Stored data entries

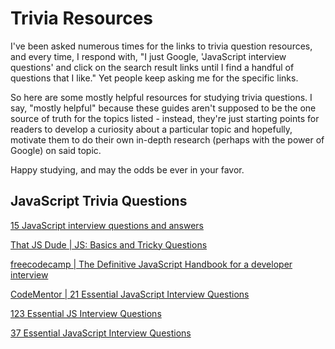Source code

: # Trivia Resources

I've been asked numerous times for the links to trivia question resources, and every time, I respond with, "I just Google, 'JavaScript interview questions' and click on the search result links until I find a handful of questions that I like." Yet people keep asking me for the specific links.

So here are some mostly helpful resources for studying trivia questions. I say, "mostly helpful" because these guides aren't supposed to be the one source of truth for the topics listed - instead, they're just starting points for readers to develop a curiosity about a particular topic and hopefully, motivate them to do their own in-depth research (perhaps with the power of Google) on said topic.

Happy studying, and may the odds be ever in your favor.

## JavaScript Trivia Questions

[15 JavaScript interview questions and answers](https://www.upwork.com/i/interview-questions/javascript/)

[That JS Dude | JS: Basics and Tricky Questions](https://thatjsdude.com/interview/js2.html)

[freecodecamp | The Definitive JavaScript Handbook for a developer interview](https://medium.freecodecamp.org/the-definitive-javascript-handbook-for-a-developer-interview-44ffc6aeb54e)

[CodeMentor | 21 Essential JavaScript Interview Questions](https://www.codementor.io/nihantanu/21-essential-javascript-tech-interview-practice-questions-answers-du107p62z)

[123 Essential JS Interview Questions](https://github.com/ganqqwerty/123-Essential-JavaScript-Interview-Question)

[37 Essential JavaScript Interview Questions](https://www.toptal.com/javascript/interview-questions)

WHAT TO PRODUCE> Retype every entry verbatim and exclude the pictures from the copy.

EXERCISE OUTPUT>
Source code

: # Trivia Resources

I've been asked numerous times for the links to trivia question resources, and every time, I respond with, "I just Google, 'JavaScript interview questions' and click on the search result links until I find a handful of questions that I like." Yet people keep asking me for the specific links.

So here are some mostly helpful resources for studying trivia questions. I say, "mostly helpful" because these guides aren't supposed to be the one source of truth for the topics listed - instead, they're just starting points for readers to develop a curiosity about a particular topic and hopefully, motivate them to do their own in-depth research (perhaps with the power of Google) on said topic.

Happy studying, and may the odds be ever in your favor.

## JavaScript Trivia Questions

[15 JavaScript interview questions and answers](https://www.upwork.com/i/interview-questions/javascript/)

[That JS Dude | JS: Basics and Tricky Questions](https://thatjsdude.com/interview/js2.html)

[freecodecamp | The Definitive JavaScript Handbook for a developer interview](https://medium.freecodecamp.org/the-definitive-javascript-handbook-for-a-developer-interview-44ffc6aeb54e)

[CodeMentor | 21 Essential JavaScript Interview Questions](https://www.codementor.io/nihantanu/21-essential-javascript-tech-interview-practice-questions-answers-du107p62z)

[123 Essential JS Interview Questions](https://github.com/ganqqwerty/123-Essential-JavaScript-Interview-Question)

[37 Essential JavaScript Interview Questions](https://www.toptal.com/javascript/interview-questions)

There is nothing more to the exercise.